Vaxx Zombie took me to two San Jose sports bars, very loud media infused venues. If not for the conversation crushing volume of the music, I could have stayed at the one place, lots of happy tail end Ghost Boomers and Gen-X yetis having a good guilt free time, shooting pool and yelling. The second place was inhabited by a stern matronly barmaid who told one patron that she was going to punch his lights out. Then, a short, bearded Gen-X Eastern European man came up to us and asked if he could get his picture taken between us. He seemed to think I was a B-movie villain. We got the hell out of there and Vaxx Zombie said, “That’s the guy, your Deep State handler!”
Mr. DeGualle treated me to Jamaican food, a third beer, and then took me to his slot apartment to view fight videos. He works early in the morning, so I had him drop me off at the station at 10:30. The last buses arrive their at Midnight and my thru-bus was rolling in at 4:30. It was thankfully not cold, as I had left my windbreaker at a Mexican goat meat eatery. He helped me on with the pack, shook my hand and we parted ways.
Diridon Station is the outer hub for the Sunny Valley Transit Authority, one of the best bus systems I have used. The main hub is on the other side of San Jose, where I had ended up by accident that past Sunday. Caltran light rail trains, massive light rail trains, run here until midnight, then the gates are closed. Amtrak runs here until 10 PM, then the building is closed.
The building was closed, but an extensive seating area, outside under a 60 by 40 foot low roof, sheltering a ramp down into the tunnel that takes you under the tracks, offered some shelter. As one sits facing the ramps down to the tunnel, a row of kiosks and ATMs and actual working pay phones face you. To the left is a maintenance shed and janitorial closet under the Amtrak tower through which people might walk and disperse to the lots.
A janitor and a maintenance man, make their rounds. I and one other passenger were there, he, a middle aged Latino with no English, with luggage, waiting for the 11:30 thru-bus, me for the 4:30. The young bearded maintenance man in his yellow safety vest advised the fellow, “Tres, tres,” pointing out past the open gate to the lot, and then said to me, “This is open until Caltran stops running, then you want either bus stop 2 or 3 on this first run, right out the door and straight ahead to the left.”
He disappeared into one of the locked doors.
An insane person screamed in the tunnel, constantly. I could not tell what sex it used to be. The shrill, cackling was punctuated by variations of the F-word and bitch, barked in various bitter and unsuccessful attempts to sound human. Every half hour a good 60 Caltran passengers ushered through the tunnel and past us.
A young black fellow, dressed like a criminal, asked me politely for directions and I let him know that I was lost and passing through. He nodded respectfully and turned to a kiosk.
The benches were very old and comfortable wooden construction, polished by myriad butts.
The zombie fiend below screamed, and ranted, cussed, barked and shrieked, his misery echoing through the low ceilinged area.
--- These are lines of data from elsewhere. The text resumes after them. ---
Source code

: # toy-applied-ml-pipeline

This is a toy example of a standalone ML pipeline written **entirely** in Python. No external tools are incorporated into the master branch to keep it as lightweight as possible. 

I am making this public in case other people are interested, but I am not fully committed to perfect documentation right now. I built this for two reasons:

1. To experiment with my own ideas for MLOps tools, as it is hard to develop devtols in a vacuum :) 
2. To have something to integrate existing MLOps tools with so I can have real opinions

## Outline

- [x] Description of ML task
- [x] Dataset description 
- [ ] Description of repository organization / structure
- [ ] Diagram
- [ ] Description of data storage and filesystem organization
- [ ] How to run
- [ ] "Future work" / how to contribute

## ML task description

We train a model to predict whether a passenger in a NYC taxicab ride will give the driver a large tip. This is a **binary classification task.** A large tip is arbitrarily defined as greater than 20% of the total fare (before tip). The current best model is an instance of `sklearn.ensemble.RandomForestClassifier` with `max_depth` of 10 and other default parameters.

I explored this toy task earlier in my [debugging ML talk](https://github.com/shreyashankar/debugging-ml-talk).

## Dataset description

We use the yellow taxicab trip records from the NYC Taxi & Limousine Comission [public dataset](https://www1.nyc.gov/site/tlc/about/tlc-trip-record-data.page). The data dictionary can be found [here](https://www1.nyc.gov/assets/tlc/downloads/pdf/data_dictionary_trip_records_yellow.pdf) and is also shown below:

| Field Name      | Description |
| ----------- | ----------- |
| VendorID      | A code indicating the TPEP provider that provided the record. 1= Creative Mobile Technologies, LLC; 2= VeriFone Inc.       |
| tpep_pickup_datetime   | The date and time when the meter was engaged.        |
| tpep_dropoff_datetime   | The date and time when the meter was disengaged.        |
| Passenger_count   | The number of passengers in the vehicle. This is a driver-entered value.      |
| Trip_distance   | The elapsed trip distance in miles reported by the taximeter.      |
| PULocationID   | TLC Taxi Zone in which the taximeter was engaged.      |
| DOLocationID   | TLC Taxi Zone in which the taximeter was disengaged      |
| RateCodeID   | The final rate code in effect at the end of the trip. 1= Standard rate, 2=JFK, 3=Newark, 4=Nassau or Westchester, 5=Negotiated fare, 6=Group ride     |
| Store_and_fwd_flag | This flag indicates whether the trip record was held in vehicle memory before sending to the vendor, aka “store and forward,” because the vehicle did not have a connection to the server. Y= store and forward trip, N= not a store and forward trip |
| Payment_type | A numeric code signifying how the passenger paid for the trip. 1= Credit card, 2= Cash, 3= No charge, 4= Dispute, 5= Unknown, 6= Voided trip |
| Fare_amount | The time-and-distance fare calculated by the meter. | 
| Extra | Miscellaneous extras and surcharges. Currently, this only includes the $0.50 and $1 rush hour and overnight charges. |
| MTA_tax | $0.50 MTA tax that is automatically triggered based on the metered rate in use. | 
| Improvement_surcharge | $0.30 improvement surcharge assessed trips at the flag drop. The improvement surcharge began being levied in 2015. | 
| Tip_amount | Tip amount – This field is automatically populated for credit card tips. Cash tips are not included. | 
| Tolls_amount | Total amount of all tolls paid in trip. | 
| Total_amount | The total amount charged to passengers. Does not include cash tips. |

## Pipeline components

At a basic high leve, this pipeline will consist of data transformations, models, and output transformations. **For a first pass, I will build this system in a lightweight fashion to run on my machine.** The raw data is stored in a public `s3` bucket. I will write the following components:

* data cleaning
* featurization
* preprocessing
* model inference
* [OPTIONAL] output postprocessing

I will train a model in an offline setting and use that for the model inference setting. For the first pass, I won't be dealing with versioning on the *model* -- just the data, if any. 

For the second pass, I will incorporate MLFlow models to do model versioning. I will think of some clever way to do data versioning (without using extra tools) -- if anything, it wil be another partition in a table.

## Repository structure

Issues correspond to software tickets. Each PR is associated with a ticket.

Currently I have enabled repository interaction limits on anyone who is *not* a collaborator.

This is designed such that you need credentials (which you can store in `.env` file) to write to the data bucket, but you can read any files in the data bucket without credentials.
A 30-something, small, black janitor rolled by with a bucket to go mop up some zombie juice in the tunnel. The thing below shrieked in offense of its dignity as the mop bucket could be herd being rung. The janitor returned and, ignoring the Latino, looked at me, nodded in respect and shook his head, indicating that the zombie would be here with me all night.
A once cute, now frightening 40-year-old Blacktina, sat between us and asked us each if we had a light, holding a smoke in her dark fingers. She wore, over leather sandals, faded blue jeans under a long one piece, tight fitting pink terry cloth pull over. We did not smoke, which shocked her. I would find, over the course of the remaining five hours, that her smokeless plight was the most common affliction of the homeless in San Jose, that they have something to smoke, but nothing to light it with. From my 8 hour stay inside in October, I was familiar with this set of homeless being refugees from more violent version of their kind. All of the homeless here had seemed mentally ill, from mild to screaming zombie. But none struck me as dangerous. I could not imagine them surviving long among the tweakers of Oakland, Emmeryville or Portland.
The thing in the tunnel kept screaming as the dark smokeless smoker walked off. After a half hour, I decided to go out to the bus stops and away from the insanity. The Latino man followed me.
To the right was a sidewalk that had benches and bike racks wrapping around to the Amtrak pick up lot. This faced the massive Sunny Valley bus lot, empty now except for a few of the last buses of the night, lit up and waiting or pulling off back to the main hub, banking left, and then right, out onto what becomes Barrack Obama Drive. Each bus # has a shelter, the typical open rectangular shell of the east. These all face out on that drive and the large anonymous buildings built in postmodern dreer there. The sidewalk with its back to the train yard, separated by old wrought iron fencing, is were the three stops for Thru-Buses are. These stops have longer and wider wooden benches in them.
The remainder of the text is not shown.